OK, with these numbers, the absolute minimum bill of material is:

  • Lack table: 6 EUR
  • Led strip 7m, 30 led/m (which makes 210. I need 14x14=196): 19 EUR
  • Power Supply : 5V 20A (196 x 3 x 20mA = 12A required for the leds alone): 14 EUR
  • Controller: Arduino Nano clone: 2 EUR
  • Translucent acrylic plate: This is the hardest part to find cheap :-(. I ended up buying it locally but I it's available online for 26.5 EUR, including s/h

The rest (remains of white paint, cardboard, wires, etc.) I had laying around. Less than 70 EUR qualifies for "cheap", and if you can find or recycle a power supply or an acrylic plate, you qualify for "dirt cheap" :-) .

To create cell separations, I used thin corrugated cardboard but quickly found that cutting rectangular noches with regular spacing and depth was a very tedious task, so I piled up all the cardboard strips, stuck them between two old wooden planks and let my circular saw do the job...

20151205_185824.jpg 20151205_185925.jpg

Note that I first painted the cardboard, as well as the inside of the table and 4 small pieces of wood for the 4 inner sides in white. That way, inner reflections will increase brightness and level out the intensity of each cell. I should have taken more care though, because the veneer wood layer of the LACK table is so thin that my masking tape pulled it out at places :-( . I guess you get what you pay for.

Inside

I then pasted 14-led segments of the the self-adhesive strips to the bottom of the table, and connected the signal in series from line to line (in a zig-zag fashion), while the power for each segment is distributed from a central point to avoid the voltage drop across the 7-meter strip.
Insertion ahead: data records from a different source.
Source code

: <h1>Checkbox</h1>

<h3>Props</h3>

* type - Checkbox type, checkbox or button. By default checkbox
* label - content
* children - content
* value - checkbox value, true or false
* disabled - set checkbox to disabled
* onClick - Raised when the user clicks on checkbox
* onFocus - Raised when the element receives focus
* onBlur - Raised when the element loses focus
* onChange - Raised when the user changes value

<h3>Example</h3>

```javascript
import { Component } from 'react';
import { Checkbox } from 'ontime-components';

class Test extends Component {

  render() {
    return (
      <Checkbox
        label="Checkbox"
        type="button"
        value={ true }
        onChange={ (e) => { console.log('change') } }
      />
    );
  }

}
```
Pasting strip 20151205_191240.jpg

The result with the acrylic plate (protection sheet not fully removed yet) is quite satisfactory :


Software

Arduino Nano

The animation above is simply the output of the XYMatrix example which is part of the FastLed library - highly recommended !

Raspberry Pi

For more complex animations, and to handle the interactive part, small microcontrollers would probably be very limiting, so I switched to a Raspberry Pi as the main controller.

Without any doubt, the king of diy led matrix animation software is Glediator. On the plus side, it's a really neat piece of software which allows highly customised animations and supports many matrix types and configurations, and it's free :-) . It is written in Java, which is a surprising decision for a software where performance is important, but it runs relatively well on the Raspberry Pi. However, the main drawback is that it's not open source...

In that configuration, the Arduino Nano is used as a converter from the Pi's serial signal to the WS2812 protocol. That is required because the Glediator running on Linux can suffer inaccurate timings due to the non-realtime OS, the Java VM garbage collection, etc., while the WS2812 leds requires a very precisely timed data stream.

I had a Raspberry Pi 2 laying around so I used that but probably a Raspberry Pi Zero or an Orange Pi could do the job for less. Anyway, let's say 33 EUR for a RPi 3 to be futureproof.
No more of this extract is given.